About the PIA
History The Early Years
The Institute was organized in 1961 by the Society of Plastics Engineers (SPE) because the Society's board of directors felt the organization was placing too much emphasis on sales/business related issues and too little on science and technology.
New polymers were coming on line at that time, mainly in the area of polyolefins, and the industry lacked qualified personnel to work with these materials. PIA took steps to remedy this problem by awarding fellowships to graduate schools that offered programs and conducted research in "polymer science." The few educational institutions addressing these issues in those years included Princeton University, Brooklyn Polytechnic Institute, Lowell Technological Institute (now University of Massachusetts Lowell), and Stevens Institute of Technology (now New Jersey Institute of Technology). A total of 22 institutions responded to the original committee's poll. Stevens Institute of Technology was finally selected as the original site for PIA's headquarters.
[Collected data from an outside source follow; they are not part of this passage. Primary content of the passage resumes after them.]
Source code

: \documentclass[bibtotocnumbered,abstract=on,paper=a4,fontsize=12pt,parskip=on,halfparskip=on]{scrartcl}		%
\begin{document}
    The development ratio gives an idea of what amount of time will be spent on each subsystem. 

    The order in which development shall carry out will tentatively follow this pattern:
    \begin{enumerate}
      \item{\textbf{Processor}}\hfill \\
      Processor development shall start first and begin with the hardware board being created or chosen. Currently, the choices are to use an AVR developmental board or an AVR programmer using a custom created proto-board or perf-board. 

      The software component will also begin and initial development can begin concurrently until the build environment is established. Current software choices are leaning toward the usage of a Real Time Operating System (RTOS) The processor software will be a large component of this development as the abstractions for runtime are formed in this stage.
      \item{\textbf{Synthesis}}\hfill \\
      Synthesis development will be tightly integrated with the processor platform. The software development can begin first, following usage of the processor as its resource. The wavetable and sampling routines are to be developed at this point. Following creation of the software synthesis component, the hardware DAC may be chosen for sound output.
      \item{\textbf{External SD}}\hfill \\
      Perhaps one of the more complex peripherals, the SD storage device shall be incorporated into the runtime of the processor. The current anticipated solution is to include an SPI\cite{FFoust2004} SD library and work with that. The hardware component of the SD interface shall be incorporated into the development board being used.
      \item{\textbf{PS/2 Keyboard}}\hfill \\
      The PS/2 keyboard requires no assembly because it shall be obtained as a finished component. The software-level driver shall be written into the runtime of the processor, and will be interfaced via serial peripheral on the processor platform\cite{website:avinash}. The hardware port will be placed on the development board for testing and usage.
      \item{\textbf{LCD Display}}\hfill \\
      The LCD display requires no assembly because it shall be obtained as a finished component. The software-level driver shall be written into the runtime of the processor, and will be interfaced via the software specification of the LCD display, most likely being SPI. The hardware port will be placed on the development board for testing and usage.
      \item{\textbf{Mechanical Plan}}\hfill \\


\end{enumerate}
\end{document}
In 1963, PIA established offices on the Stevens' campus and began functioning. Mr. Thomas Zawadski, who guided the institute for two years prior to the founding of the new headquarters and began to obtain the industry's support for building an education base for the plastics industry, served as the organization's first Executive Secretary.
The first annual meeting was held in 1963 and, during the same year, the first Annual Conference was conducted, dealing with "Time Dependent Effects in Plastics Materials". This conference proved so successful that the topic was repeated the following three years. PIA also sponsored its first intensive short course, "Plastics Engineering' in August 1963, attended by 58 people and held on the Stevens campus.
In 1966, Mr. Zawadski resigned. His resignation was reluctantly accepted by the Board of Trustees, which appointed as his successor Dr. Albert W. Meyer. During the following four years, the number of intensive graduate short courses grew to 13, and were offered for the first time at other colleges and universities in addition to Stevens. This was a direct result of the Board's decision to expand PIA education activities to a larger geographic area and to enlarge the subject matter covered in the intensive short courses.
In 1971, Dr. Meyer retired as Executive Secretary and Mr. Albert Spaak was named to serve as Executive Director of the Institute.
In 1988, Dr. William Sacks replaced Mr. Spaak as Executive Director. Mr. Spaak continued to serve as a part-time technical director until June 1990, and in November 1990 the PIA moved to improved quarters in Fairfield, New Jersey.
Six years later, the Institute moved once again, this time to its headquarters at the University of Massachusetts Lowell. The PIA offices now reside there in the same building as the Institute for Plastics Innovation, a technology center for plastics manufacturing.
Coincident with that move, the Institute named Dr. Aldo Crugnola of UMass Lowell as the Institute's executive director.